Simulation-based inference for neural network structure.jpg
Simulation-based inference for neural network structure
  • Speaker: Christophe Pouzat, Université de Strasbourg and NeuroMat
  • Date: Tuesday, March 8, 2022
  • Abstract: The central issue we would like to discuss with you is the network inference both from a structural and a dynamical viewpoint. What we mean by ”network” here corresponds to a cortical column, not a whole brain. We now have, for many brain regions, a lot of anatomical/ structural data. We would like to use these data when we try to infer the network underlying the observed neuronal activity (e.g., in the form of spike trains) recorded by the experimentalists. We also have many different reduced dynamical models for the neurons: some deterministic like the Hodgkin-Huxley and its reduced versions (e.g.
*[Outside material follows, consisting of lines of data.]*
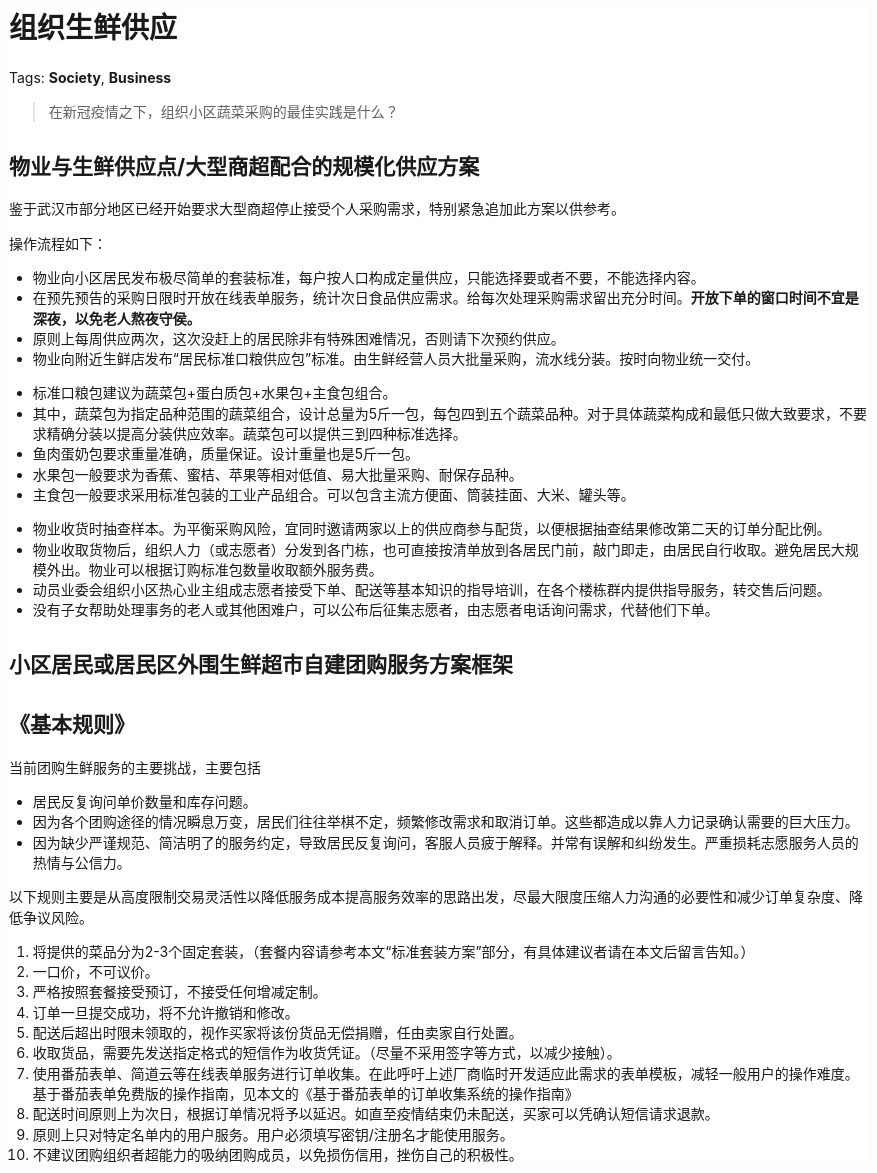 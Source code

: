 # 组织生鲜供应

Tags: **Society**, **Business**

> 在新冠疫情之下，组织小区蔬菜采购的最佳实践是什么？



物业与生鲜供应点/大型商超配合的规模化供应方案
-----------------------

鉴于武汉市部分地区已经开始要求大型商超停止接受个人采购需求，特别紧急追加此方案以供参考。

操作流程如下：


* 物业向小区居民发布极尽简单的套装标准，每户按人口构成定量供应，只能选择要或者不要，不能选择内容。
* 在预先预告的采购日限时开放在线表单服务，统计次日食品供应需求。给每次处理采购需求留出充分时间。**开放下单的窗口时间不宜是深夜，以免老人熬夜守侯。**
* 原则上每周供应两次，这次没赶上的居民除非有特殊困难情况，否则请下次预约供应。
* 物业向附近生鲜店发布“居民标准口粮供应包”标准。由生鲜经营人员大批量采购，流水线分装。按时向物业统一交付。

+ 标准口粮包建议为蔬菜包+蛋白质包+水果包+主食包组合。
+ 其中，蔬菜包为指定品种范围的蔬菜组合，设计总量为5斤一包，每包四到五个蔬菜品种。对于具体蔬菜构成和最低只做大致要求，不要求精确分装以提高分装供应效率。蔬菜包可以提供三到四种标准选择。
+ 鱼肉蛋奶包要求重量准确，质量保证。设计重量也是5斤一包。
+ 水果包一般要求为香蕉、蜜桔、苹果等相对低值、易大批量采购、耐保存品种。
+ 主食包一般要求采用标准包装的工业产品组合。可以包含主流方便面、筒装挂面、大米、罐头等。

* 物业收货时抽查样本。为平衡采购风险，宜同时邀请两家以上的供应商参与配货，以便根据抽查结果修改第二天的订单分配比例。
* 物业收取货物后，组织人力（或志愿者）分发到各门栋，也可直接按清单放到各居民门前，敲门即走，由居民自行收取。避免居民大规模外出。物业可以根据订购标准包数量收取额外服务费。
* 动员业委会组织小区热心业主组成志愿者接受下单、配送等基本知识的指导培训，在各个楼栋群内提供指导服务，转交售后问题。
* 没有子女帮助处理事务的老人或其他困难户，可以公布后征集志愿者，由志愿者电话询问需求，代替他们下单。

  


**小区居民或居民区外围生鲜超市自建团购服务方案框架**
----------------------------

**《基本规则》**
----------

当前团购生鲜服务的主要挑战，主要包括


* 居民反复询问单价数量和库存问题。
* 因为各个团购途径的情况瞬息万变，居民们往往举棋不定，频繁修改需求和取消订单。这些都造成以靠人力记录确认需要的巨大压力。
* 因为缺少严谨规范、简洁明了的服务约定，导致居民反复询问，客服人员疲于解释。并常有误解和纠纷发生。严重损耗志愿服务人员的热情与公信力。

以下规则主要是从高度限制交易灵活性以降低服务成本提高服务效率的思路出发，尽最大限度压缩人力沟通的必要性和减少订单复杂度、降低争议风险。


1. 将提供的菜品分为2-3个固定套装，（套餐内容请参考本文“标准套装方案”部分，有具体建议者请在本文后留言告知。）
2. 一口价，不可议价。
3. 严格按照套餐接受预订，不接受任何增减定制。
4. 订单一旦提交成功，将不允许撤销和修改。
5. 配送后超出时限未领取的，视作买家将该份货品无偿捐赠，任由卖家自行处置。
6. 收取货品，需要先发送指定格式的短信作为收货凭证。（尽量不采用签字等方式，以减少接触）。
7. 使用番茄表单、简道云等在线表单服务进行订单收集。在此呼吁上述厂商临时开发适应此需求的表单模板，减轻一般用户的操作难度。基于番茄表单免费版的操作指南，见本文的《基于番茄表单的订单收集系统的操作指南》
8. 配送时间原则上为次日，根据订单情况将予以延迟。如直至疫情结束仍未配送，买家可以凭确认短信请求退款。
9. 原则上只对特定名单内的用户服务。用户必须填写密钥/注册名才能使用服务。
10. 不建议团购组织者超能力的吸纳团购成员，以免损伤信用，挫伤自己的积极性。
Morris-Lecar, FitzHugh-Nagumo) and variants of integrate-and-fire models (e.g. exponential IF) and Izhikevich model; some stochastic models like stochastic integrate-and-fire models, adaptive threshold models, the Hawkes process or the Galves-Löcherbach model. These reduced models allow us to simulate reasonably large scale networks (like cortical columns). These large scale simulations require the specification of many parameters for the dynamical model, as well as for the random graph models we can propose from the known anatomical data. Several colleagues have by now used a combination of a dynamic model and of a network model with fixed parameters to generate data under the ”null hypothesis” (e.g., no functional coupling between the observed neurons), leading to an empirical distribution of their statistic of interest. We think that we should now go one step further and that’s what we would like to discuss with you. Namely we would like to consider a simulation based approach for the network inference problem as is now done in many fields under various names (e.g. ”Approximate Bayesian Computation” and ”Simulation Based Inference”). In our view a successful implementation of these methods to our problem will require the gathering of experts from many fields: quantitative neuro-anatomy, random graphs, large scale numerical simulation of the various dynamical models, statistics and probability.